Gorsuch argued the same sentiment, quoting from Larkin and Slattery in his defense of Kisor that the Auer decision created “systematic judicial bias in favor of the federal government, the most powerful of parties, and against everyone else.” While Auer was not overturned by the court, the majority of justices did not defend the VA in this particular case.

In her role at Heritage, Slattery researches and writes on the rule of law, separation of powers, civil rights, and other constitutional issues as a legal fellow in the Edwin Meese III Center for Legal and Judicial Studies. She also hosts the SCOTUS 101 podcast, where she analyzes cases before the Supreme Court and regularly interviews judges.

Larkin joined Heritage in 2011 after a distinguished career in public service. He served as assistant to the solicitor general in the Department of Justice from 1984 to 1993, where he argued 27 cases before the U.S. Supreme Court. He later served as counsel for the Senate Judiciary Committee and also worked at the Environmental Protection Agency as the Special Agent-in-Charge in the criminal investigation division.

Today, Larkin is the John, Barbara and Victoria Rumpel senior legal research fellow in Heritage’s Meese Center for Legal and Judicial Studies.

“By any measure, Paul Larkin is an exceptional scholar,” says John Malcom, vice president of Heritage’s Institute for Constitutional Government, director of the Meese Center for Legal and Judicial Studies, and the Ed Gilbertson and Sherry Lindberg Gilbertson senior legal fellow.

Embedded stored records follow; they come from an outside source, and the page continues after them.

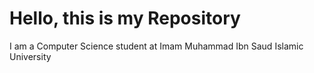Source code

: # Hello, this is my Repository 
I am a Computer Science student at Imam Muhammad Ibn Saud Islamic University
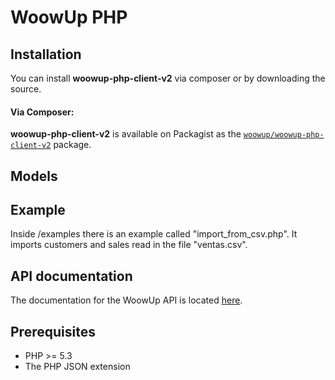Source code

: # WoowUp PHP

## Installation

You can install **woowup-php-client-v2** via composer or by downloading the source.

#### Via Composer:

**woowup-php-client-v2** is available on Packagist as the
[`woowup/woowup-php-client-v2`](https://packagist.org/packages/woowup/woowup-php-client-v2) package.

## Models



## Example

Inside /examples there is an example called "import_from_csv.php". It imports customers and sales read in the file "ventas.csv".

## API documentation

The documentation for the WoowUp API is located [here](https://docs.woowup.com).

## Prerequisites

* PHP >= 5.3
* The PHP JSON extension
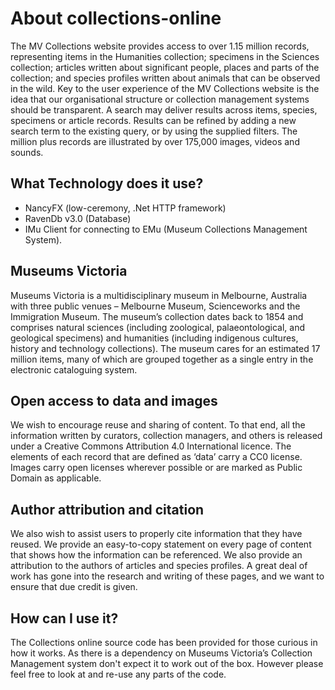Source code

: # About collections-online
The MV Collections website provides access to over 1.15 million records, representing items in the Humanities collection; specimens in the Sciences collection; articles written about significant people, places and parts of the collection; and species profiles written about animals that can be observed in the wild. Key to the user experience of the MV Collections website is the idea that our organisational structure or collection management systems should be transparent. A search may deliver results across items, species, specimens or article records. Results can be refined by adding a new search term to the existing query, or by using the supplied filters.  The million plus records are illustrated by over 175,000 images, videos and sounds.

## What Technology does it use?
* NancyFX (low-ceremony, .Net HTTP framework)
* RavenDb v3.0 (Database)
* IMu Client for connecting to EMu (Museum Collections Management System).

## Museums Victoria
Museums Victoria is a multidisciplinary museum in Melbourne, Australia with three public venues –  Melbourne Museum, Scienceworks and the Immigration Museum. The museum’s collection dates back to 1854 and comprises natural sciences (including zoological, palaeontological, and geological specimens) and humanities (including indigenous cultures, history and technology collections). The museum cares for an estimated 17 million items, many of which are grouped together as a single entry in the electronic cataloguing system.

## Open access to data and images
We wish to encourage reuse and sharing of content. To that end, all the information written by curators, collection managers, and others is released under a Creative Commons Attribution 4.0 International licence. The elements of each record that are defined as ‘data’ carry a CC0 license.
Images carry open licenses wherever possible or are marked as Public Domain as applicable.

## Author attribution and citation
We also wish to assist users to properly cite information that they have reused. We provide an easy-to-copy statement on every page of content that shows how the information can be referenced. We also provide an attribution to the authors of articles and species profiles. A great deal of work has gone into the research and writing of these pages, and we want to ensure that due credit is given.

## How can I use it?
The Collections online source code has been provided for those curious in how it works. As there is a dependency on Museums Victoria’s Collection Management system don't expect it to work out of the box. However please feel free to look at and re-use any parts of the code.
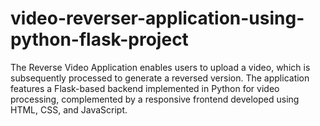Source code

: # video-reverser-application-using-python-flask-project
The Reverse Video Application enables users to upload a video, which is subsequently processed to generate a reversed version. The application features a Flask-based backend implemented in Python for video processing, complemented by a responsive frontend developed using HTML, CSS, and JavaScript.
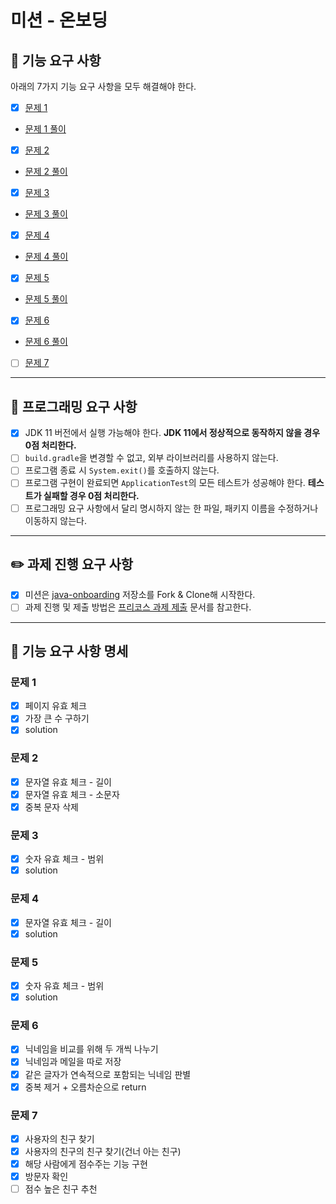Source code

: # 미션 - 온보딩
## :rocket: 기능 요구 사항
아래의 7가지 기능 요구 사항을 모두 해결해야 한다.
- [x] [문제 1](./docs/PROBLEM1.md)
- [문제 1 풀이](./src/main/java/onboarding/Problem1.java) 
- [x] [문제 2](./docs/PROBLEM2.md)
- [문제 2 풀이](./src/main/java/onboarding/Problem2.java)
- [x] [문제 3](./docs/PROBLEM3.md)
- [문제 3 풀이](./src/main/java/onboarding/Problem3.java)
- [x] [문제 4](./docs/PROBLEM4.md)
- [문제 4 풀이](./src/main/java/onboarding/Problem4.java)
- [x] [문제 5](./docs/PROBLEM5.md)
- [문제 5 풀이](./src/main/java/onboarding/Problem5.java)
- [x] [문제 6](./docs/PROBLEM6.md)
- [문제 6 풀이](./src/main/java/onboarding/Problem6.java)
- [ ] [문제 7](./docs/PROBLEM7.md)
---
## 🎯 프로그래밍 요구 사항
- [x] JDK 11 버전에서 실행 가능해야 한다. **JDK 11에서 정상적으로 동작하지 않을 경우 0점 처리한다.**
- [ ] `build.gradle`을 변경할 수 없고, 외부 라이브러리를 사용하지 않는다.
- [ ] 프로그램 종료 시 `System.exit()`를 호출하지 않는다.
- [ ]  프로그램 구현이 완료되면 `ApplicationTest`의 모든 테스트가 성공해야 한다. **테스트가 실패할 경우 0점 처리한다.**
- [ ] 프로그래밍 요구 사항에서 달리 명시하지 않는 한 파일, 패키지 이름을 수정하거나 이동하지 않는다.
---
## ✏️ 과제 진행 요구 사항
- [x]  미션은 [java-onboarding](https://github.com/woowacourse-precourse/java-onboarding) 저장소를 Fork & Clone해 시작한다.
- [ ]  과제 진행 및 제출 방법은 [프리코스 과제 제출](https://github.com/woowacourse/woowacourse-docs/tree/master/precourse) 문서를 참고한다.
---
## 📑 기능 요구 사항 명세
### 문제 1
- [x] 페이지 유효 체크
- [x] 가장 큰 수 구하기
- [x] solution
### 문제 2
- [x] 문자열 유효 체크 - 길이
- [x] 문자열 유효 체크 - 소문자
- [x] 중복 문자 삭제
### 문제 3
- [x] 숫자 유효 체크 - 범위
- [x] solution
### 문제 4
- [x] 문자열 유효 체크 - 길이
- [x] solution
### 문제 5
- [x] 숫자 유효 체크 - 범위
- [x] solution
### 문제 6
- [x] 닉네임을 비교를 위해 두 개씩 나누기
- [x] 닉네임과 메일을 따로 저장
- [x] 같은 글자가 연속적으로 포함되는 닉네임 판별
- [x] 중복 제거 + 오름차순으로 return
### 문제 7
- [x] 사용자의 친구 찾기
- [x] 사용자의 친구의 친구 찾기(건너 아는 친구)
- [x] 해당 사람에게 점수주는 기능 구현
- [x] 방문자 확인 
- [ ] 점수 높은 친구 추천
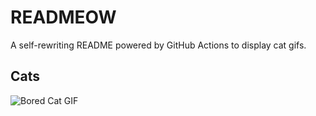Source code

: # READMEOW

A self-rewriting README powered by GitHub Actions to display cat gifs.

## Cats

![Bored Cat GIF](https://media3.giphy.com/media/mlvseq9yvZhba/200.gif?cid=9acd02dav9gq9s6tb748z9qfmdri57b4qzcbqwn6bizxb025&ep=v1_gifs_search&rid=200.gif&ct=g)
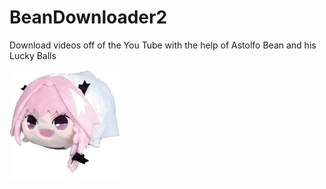 # BeanDownloader2
Download videos off of the You Tube with the help of Astolfo Bean and his Lucky Balls

![bean](https://raw.githubusercontent.com/MissingNO123/BeanDownloader2/master/BeanDownloader2/Resources/ani.gif)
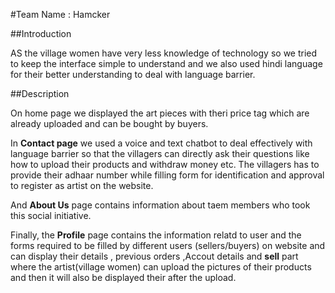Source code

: #Team Name : Hamcker

##Introduction

AS the village women have very less knowledge of technology  so we tried to keep the interface simple to understand
and we also used hindi language for their better understanding to deal with language barrier.

##Description

On home page we displayed the art pieces with theri price tag which are already uploaded and can be bought by buyers.

In **Contact page** we used a voice and text chatbot to deal effectively with language barrier so that the villagers can directly ask their questions like how to upload their products and withdraw money etc. The villagers has to provide their adhaar number while filling form for identification and approval to register as artist on the website.

And **About Us** page contains information about taem members who took this social initiative.

Finally, the **Profile** page contains the information relatd to user and the forms required to be filled by different users (sellers/buyers) on website and can display their details , previous orders ,Accout details and **sell** part where the artist(village women) can upload the pictures of their products and then it will also be displayed their after the upload.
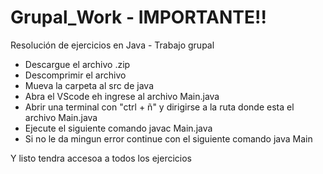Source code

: # Grupal_Work - IMPORTANTE!!
Resolución de ejercicios en Java - Trabajo grupal
* Descargue el archivo .zip
* Descomprimir el archivo
* Mueva la carpeta al src de java
* Abra el VScode eh ingrese al archivo Main.java
* Abrir una terminal con "ctrl + ñ" y dirigirse a la ruta donde esta el archivo Main.java
* Ejecute el siguiente comando
  javac Main.java
* Si no le da mingun error continue con el siguiente comando
  java Main

Y listo tendra accesoa a todos los ejercicios
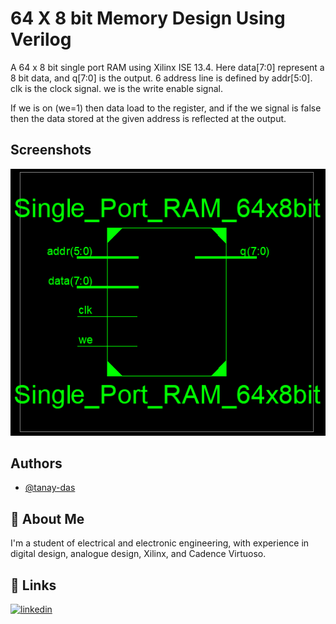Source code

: 
# 64 X 8 bit Memory Design Using Verilog

A 64 x 8 bit single port RAM using Xilinx ISE 13.4. 
Here data[7:0] represent a 8 bit data, and q[7:0] is the output.
6 address line is defined by addr[5:0]. clk is the clock signal.
we is the write enable signal.

If we is on (we=1) then data load to the register, and if the we signal is false then the data stored 
at the given address is reflected at the output.


## Screenshots

![App Screenshot](https://github.com/tanay-das/64x8-bit-RAM-using-Verilog/blob/main/Capture.PNG?raw=true)




## Authors

- [@tanay-das](https://github.com/tanay-das)


## 🚀 About Me
I'm a student of electrical and electronic engineering, with experience in digital design, analogue design, Xilinx, and Cadence Virtuoso. 


## 🔗 Links
[![linkedin](https://img.shields.io/badge/linkedin-0A66C2?style=for-the-badge&logo=linkedin&logoColor=white)](https://www.linkedin.com/in/tanay-das-04b399190/)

“Paul is frequently called upon to testify before Congress, meet with executive branch officials, and participate in public policy debates. His work has been widely read, cited, and relied upon by lawmakers, academics, and Supreme Court justices. It is a pleasure and a privilege to work with a scholar of his magnitude.”

In addition to his Harvard report, Larkin has also had multiple other reports recently published by legal journals. On June 10, “OMB’s New Approach to Agency Guidance Documents,” was published by The Regulatory Review. This article discusses the importance of the White House Office of Management and Budget’s new interpretation of the Congressional Review Act.  

Another one of Larkin’s essays, “A New Law Enforcement Agenda for a New Attorney General,” was published on June 11 by the Georgetown Journal of Law and Public Policy. This essay discusses potential focuses for the U.S. attorney general when he assumes office. 

Larkin, in conjunction with Dr. Bertha Madras, Ph.D., wrote “Opioids, Overdose, and Cannabis: Is Marijuana An Effective Therapeutic Response to Opioid Abuse Epidemic?” in the Georgetown Journal of Law and Public Policy. This essay explains how many argue marijuana may be an acceptable substitute to opioids, but there is not currently enough evidence to prove this theory. Larkin and Madras advocate for expanded research on the subject.